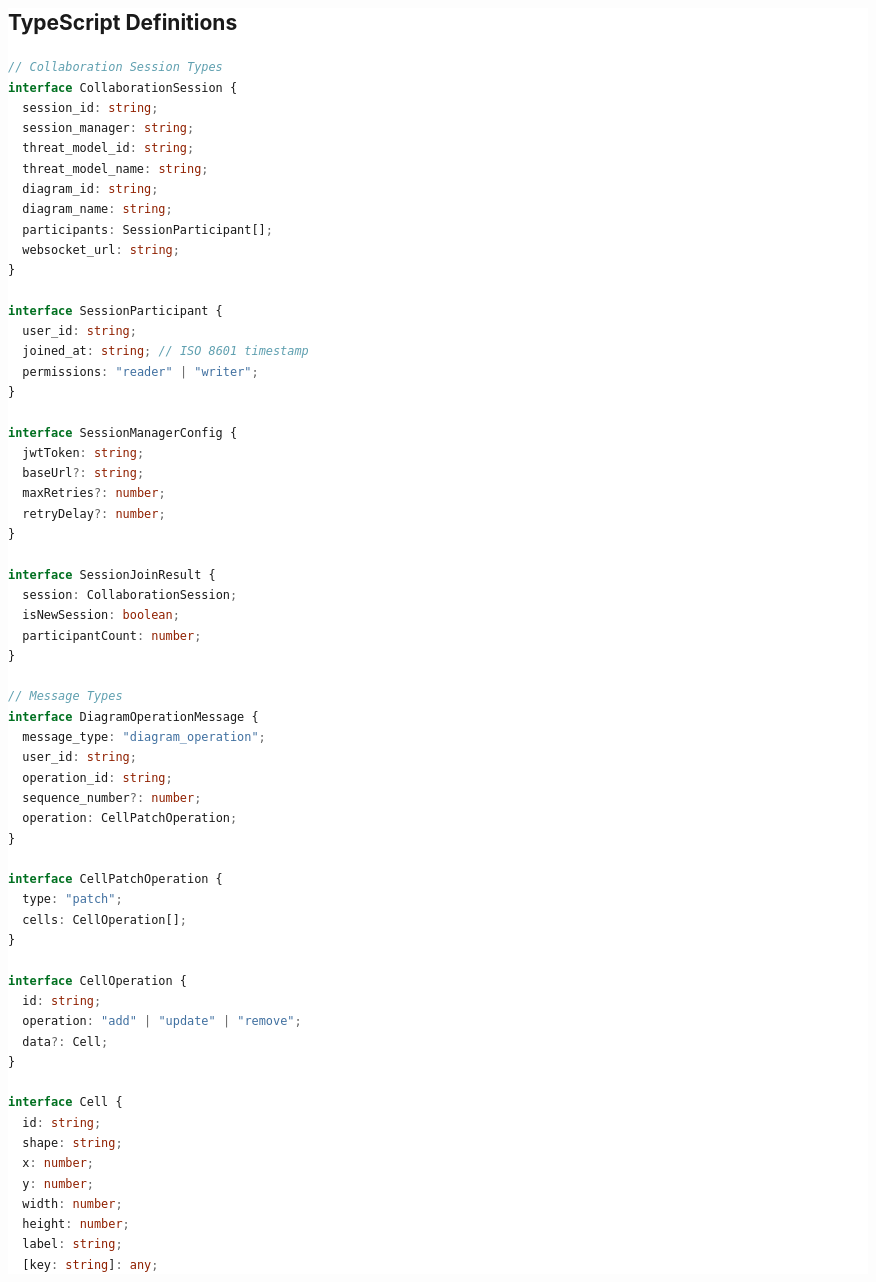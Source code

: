 ## TypeScript Definitions

```typescript
// Collaboration Session Types
interface CollaborationSession {
  session_id: string;
  session_manager: string;
  threat_model_id: string;
  threat_model_name: string;
  diagram_id: string;
  diagram_name: string;
  participants: SessionParticipant[];
  websocket_url: string;
}

interface SessionParticipant {
  user_id: string;
  joined_at: string; // ISO 8601 timestamp
  permissions: "reader" | "writer";
}

interface SessionManagerConfig {
  jwtToken: string;
  baseUrl?: string;
  maxRetries?: number;
  retryDelay?: number;
}

interface SessionJoinResult {
  session: CollaborationSession;
  isNewSession: boolean;
  participantCount: number;
}

// Message Types
interface DiagramOperationMessage {
  message_type: "diagram_operation";
  user_id: string;
  operation_id: string;
  sequence_number?: number;
  operation: CellPatchOperation;
}

interface CellPatchOperation {
  type: "patch";
  cells: CellOperation[];
}

interface CellOperation {
  id: string;
  operation: "add" | "update" | "remove";
  data?: Cell;
}

interface Cell {
  id: string;
  shape: string;
  x: number;
  y: number;
  width: number;
  height: number;
  label: string;
  [key: string]: any;
```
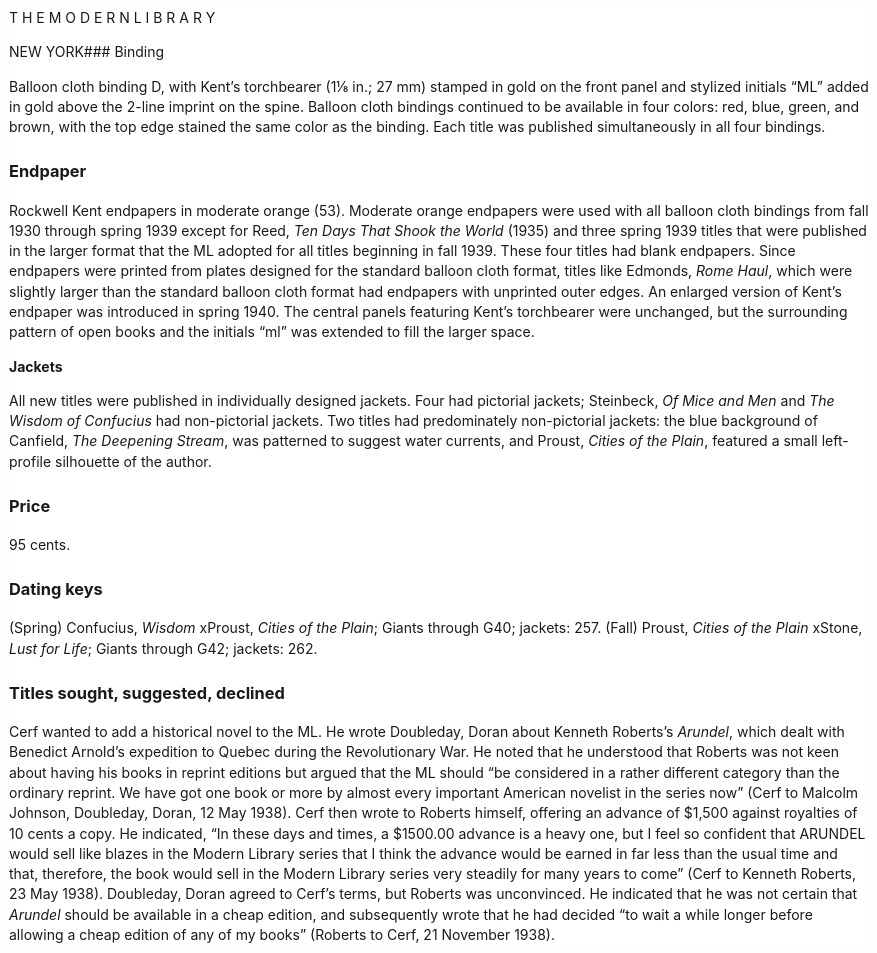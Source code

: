  T H E M O D E R N L I B R A R Y   

 NEW YORK### Binding   

 Balloon cloth binding D, with Kent’s torchbearer (1⅛ in.; 27 mm) stamped in gold on the front panel and stylized initials “ML” added in gold above the 2-line imprint on the spine. Balloon cloth bindings continued to be available in four colors: red, blue, green, and brown, with the top edge stained the same color as the binding. Each title was published simultaneously in all four bindings.   

 ### Endpaper   

 Rockwell Kent endpapers in moderate orange (53). Moderate orange endpapers were used with all balloon cloth bindings from fall 1930 through spring 1939 except for Reed, *Ten Days That Shook the World* (1935) and three spring 1939 titles that were published in the larger format that the ML adopted for all titles beginning in fall 1939. These four titles had blank endpapers. Since endpapers were printed from plates designed for the standard balloon cloth format, titles like Edmonds, *Rome Haul*, which were slightly larger than the standard balloon cloth format had endpapers with unprinted outer edges. An enlarged version of Kent’s endpaper was introduced in spring 1940. The central panels featuring Kent’s torchbearer were unchanged, but the surrounding pattern of open books and the initials “ml” was extended to fill the larger space.   

 **Jackets**   

 All new titles were published in individually designed jackets. Four had pictorial jackets; Steinbeck, *Of Mice and Men* and *The Wisdom of Confucius* had non-pictorial jackets. Two titles had predominately non-pictorial jackets: the blue background of Canfield, *The Deepening Stream*, was patterned to suggest water currents, and Proust, *Cities of the Plain*, featured a small left-profile silhouette of the author.   

 ### Price   

 95 cents.   

 ### Dating keys   

 (Spring) Confucius, *Wisdom* xProust, *Cities of the Plain*; Giants through G40; jackets: 257. (Fall) Proust, *Cities of the Plain* xStone, *Lust for Life*; Giants through G42; jackets: 262.   

 ### Titles sought, suggested, declined   

 Cerf wanted to add a historical novel to the ML. He wrote Doubleday, Doran about Kenneth Roberts’s *Arundel*, which dealt with Benedict Arnold’s expedition to Quebec during the Revolutionary War. He noted that he understood that Roberts was not keen about having his books in reprint editions but argued that the ML should “be considered in a rather different category than the ordinary reprint. We have got one book or more by almost every important American novelist in the series now” (Cerf to Malcolm Johnson, Doubleday, Doran, 12 May 1938). Cerf then wrote to Roberts himself, offering an advance of $1,500 against royalties of 10 cents a copy. He indicated, “In these days and times, a $1500.00 advance is a heavy one, but I feel so confident that ARUNDEL would sell like blazes in the Modern Library series that I think the advance would be earned in far less than the usual time and that, therefore, the book would sell in the Modern Library series very steadily for many years to come” (Cerf to Kenneth Roberts, 23 May 1938). Doubleday, Doran agreed to Cerf’s terms, but Roberts was unconvinced. He indicated that he was not certain that *Arundel* should be available in a cheap edition, and subsequently wrote that he had decided “to wait a while longer before allowing a cheap edition of any of my books” (Roberts to Cerf, 21 November 1938).   
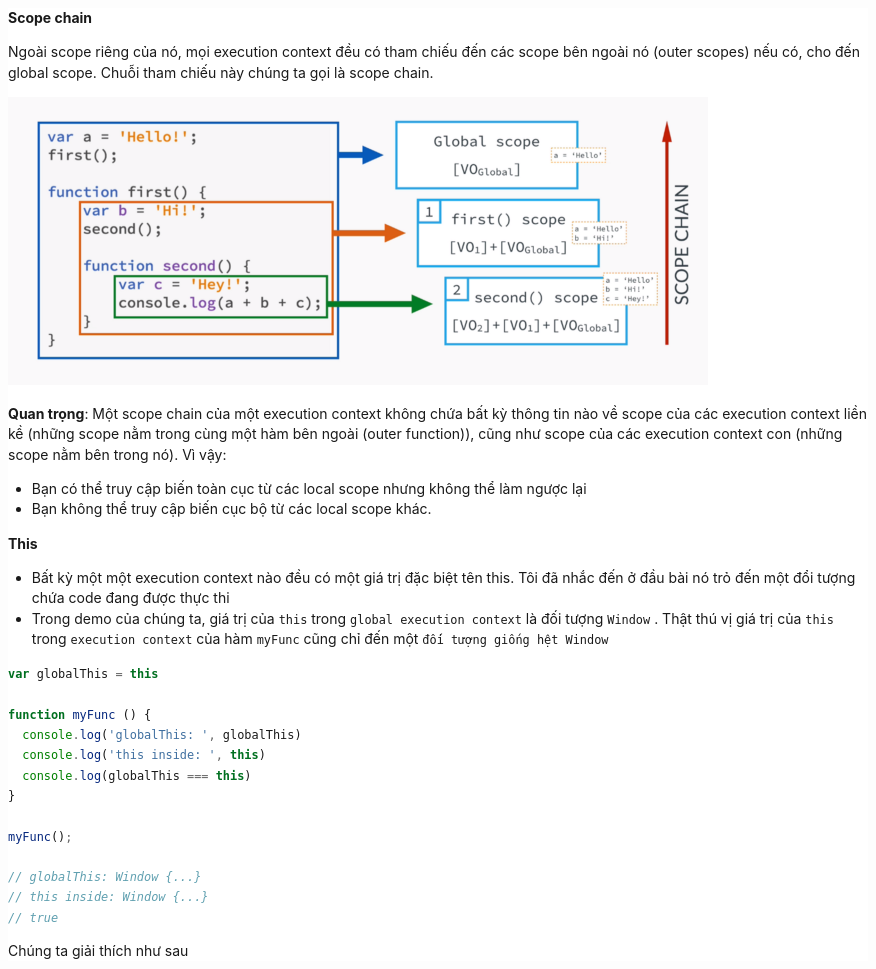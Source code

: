 **Scope chain**

Ngoài scope riêng của nó, mọi execution context đều có tham chiếu đến các scope bên ngoài nó (outer scopes) nếu có, cho đến global scope. Chuỗi tham chiếu này chúng ta gọi là scope chain.

<img src="./images/excution-context-1.png">


**Quan trọng**: Một scope chain của một execution context không chứa bất kỳ thông tin nào về scope của các execution context liền kề (những scope nằm trong cùng một hàm bên ngoài (outer function)), cũng như scope của các execution context con (những scope nằm bên trong nó). Vì vậy:
- Bạn có thể truy cập biến toàn cục từ các local scope nhưng không thể làm ngược lại
- Bạn không thể truy cập biến cục bộ từ các local scope khác.

**This**

- Bất kỳ một một execution context nào đều có một giá trị đặc biệt tên this. Tôi đã nhắc đến ở đầu bài nó trỏ đến một đổi tượng chứa code đang được thực thi
- Trong demo của chúng ta, giá trị của `this` trong `global execution context` là đối tượng `Window` . Thật thú vị giá trị của `this` trong `execution context` của hàm `myFunc` cũng chỉ đến một `đối tượng giống hệt Window`

```js
var globalThis = this

function myFunc () {  
  console.log('globalThis: ', globalThis)
  console.log('this inside: ', this)
  console.log(globalThis === this)
}

myFunc();

// globalThis: Window {...}
// this inside: Window {...}
// true
```

Chúng ta giải thích như sau
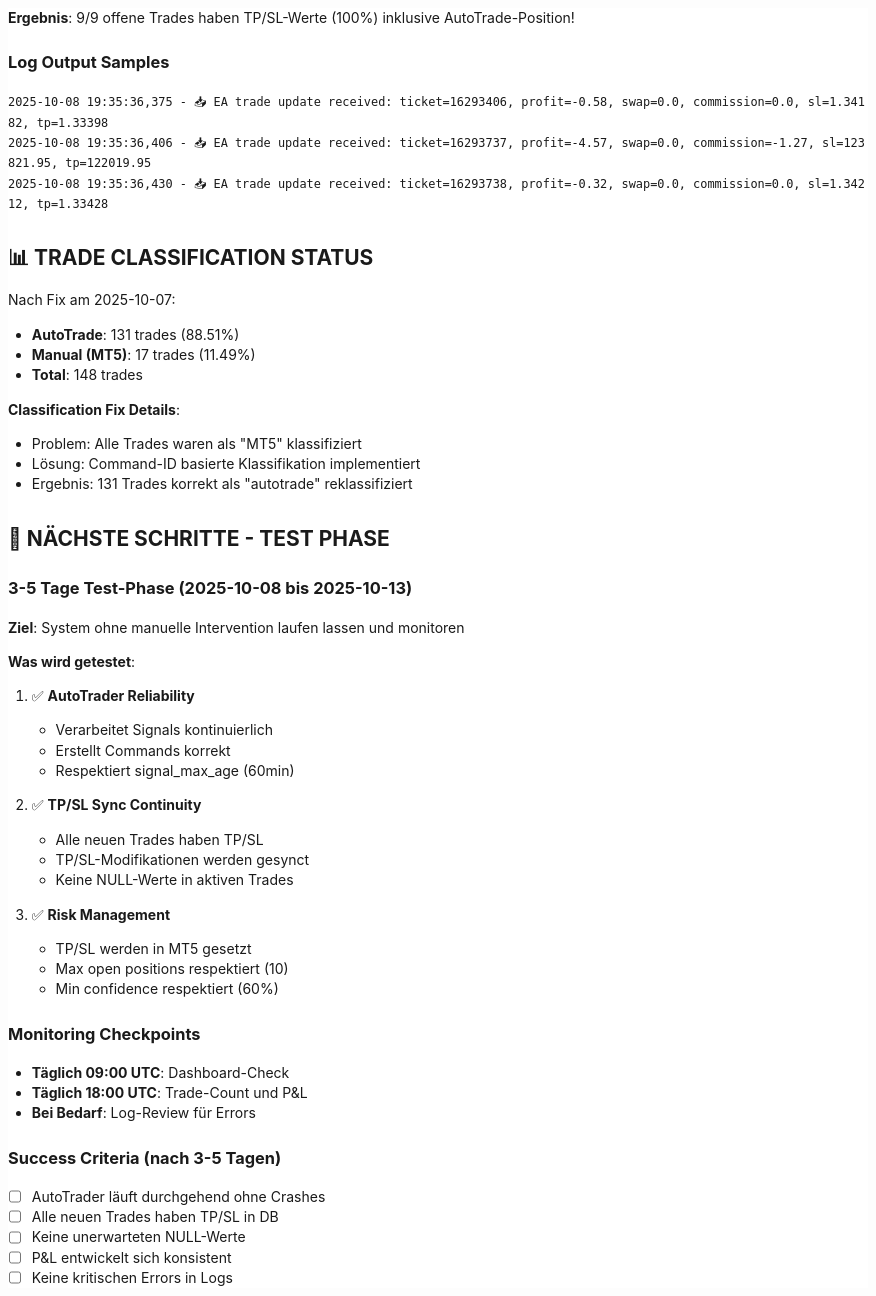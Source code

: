 **Ergebnis**: 9/9 offene Trades haben TP/SL-Werte (100%) inklusive AutoTrade-Position!

### Log Output Samples
```
2025-10-08 19:35:36,375 - 📥 EA trade update received: ticket=16293406, profit=-0.58, swap=0.0, commission=0.0, sl=1.34182, tp=1.33398
2025-10-08 19:35:36,406 - 📥 EA trade update received: ticket=16293737, profit=-4.57, swap=0.0, commission=-1.27, sl=123821.95, tp=122019.95
2025-10-08 19:35:36,430 - 📥 EA trade update received: ticket=16293738, profit=-0.32, swap=0.0, commission=0.0, sl=1.34212, tp=1.33428
```

## 📊 TRADE CLASSIFICATION STATUS

Nach Fix am 2025-10-07:
- **AutoTrade**: 131 trades (88.51%)
- **Manual (MT5)**: 17 trades (11.49%)
- **Total**: 148 trades

**Classification Fix Details**:
- Problem: Alle Trades waren als "MT5" klassifiziert
- Lösung: Command-ID basierte Klassifikation implementiert
- Ergebnis: 131 Trades korrekt als "autotrade" reklassifiziert

## 🎯 NÄCHSTE SCHRITTE - TEST PHASE

### 3-5 Tage Test-Phase (2025-10-08 bis 2025-10-13)
**Ziel**: System ohne manuelle Intervention laufen lassen und monitoren

**Was wird getestet**:
1. ✅ **AutoTrader Reliability**
   - Verarbeitet Signals kontinuierlich
   - Erstellt Commands korrekt
   - Respektiert signal_max_age (60min)
   
2. ✅ **TP/SL Sync Continuity**
   - Alle neuen Trades haben TP/SL
   - TP/SL-Modifikationen werden gesynct
   - Keine NULL-Werte in aktiven Trades
   
3. ✅ **Risk Management**
   - TP/SL werden in MT5 gesetzt
   - Max open positions respektiert (10)
   - Min confidence respektiert (60%)

### Monitoring Checkpoints
- **Täglich 09:00 UTC**: Dashboard-Check
- **Täglich 18:00 UTC**: Trade-Count und P&L
- **Bei Bedarf**: Log-Review für Errors

### Success Criteria (nach 3-5 Tagen)
- [ ] AutoTrader läuft durchgehend ohne Crashes
- [ ] Alle neuen Trades haben TP/SL in DB
- [ ] Keine unerwarteten NULL-Werte
- [ ] P&L entwickelt sich konsistent
- [ ] Keine kritischen Errors in Logs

-- -- --

What is expected:
Nothing but an exact copy belongs in the answer: the lines from the top of the records through the line containing "### Endpaper", minus the pictures.

Answer box:
Source code

: ## TypeScript Definitions

```typescript
// Collaboration Session Types
interface CollaborationSession {
  session_id: string;
  session_manager: string;
  threat_model_id: string;
  threat_model_name: string;
  diagram_id: string;
  diagram_name: string;
  participants: SessionParticipant[];
  websocket_url: string;
}

interface SessionParticipant {
  user_id: string;
  joined_at: string; // ISO 8601 timestamp
  permissions: "reader" | "writer";
}

interface SessionManagerConfig {
  jwtToken: string;
  baseUrl?: string;
  maxRetries?: number;
  retryDelay?: number;
}

interface SessionJoinResult {
  session: CollaborationSession;
  isNewSession: boolean;
  participantCount: number;
}

// Message Types
interface DiagramOperationMessage {
  message_type: "diagram_operation";
  user_id: string;
  operation_id: string;
  sequence_number?: number;
  operation: CellPatchOperation;
}

interface CellPatchOperation {
  type: "patch";
  cells: CellOperation[];
}

interface CellOperation {
  id: string;
  operation: "add" | "update" | "remove";
  data?: Cell;
}

interface Cell {
  id: string;
  shape: string;
  x: number;
  y: number;
  width: number;
  height: number;
  label: string;
  [key: string]: any;
```
Source code

:  T H E M O D E R N L I B R A R Y   

 NEW YORK### Binding   

 Balloon cloth binding D, with Kent’s torchbearer (1⅛ in.; 27 mm) stamped in gold on the front panel and stylized initials “ML” added in gold above the 2-line imprint on the spine. Balloon cloth bindings continued to be available in four colors: red, blue, green, and brown, with the top edge stained the same color as the binding. Each title was published simultaneously in all four bindings.   

 ### Endpaper   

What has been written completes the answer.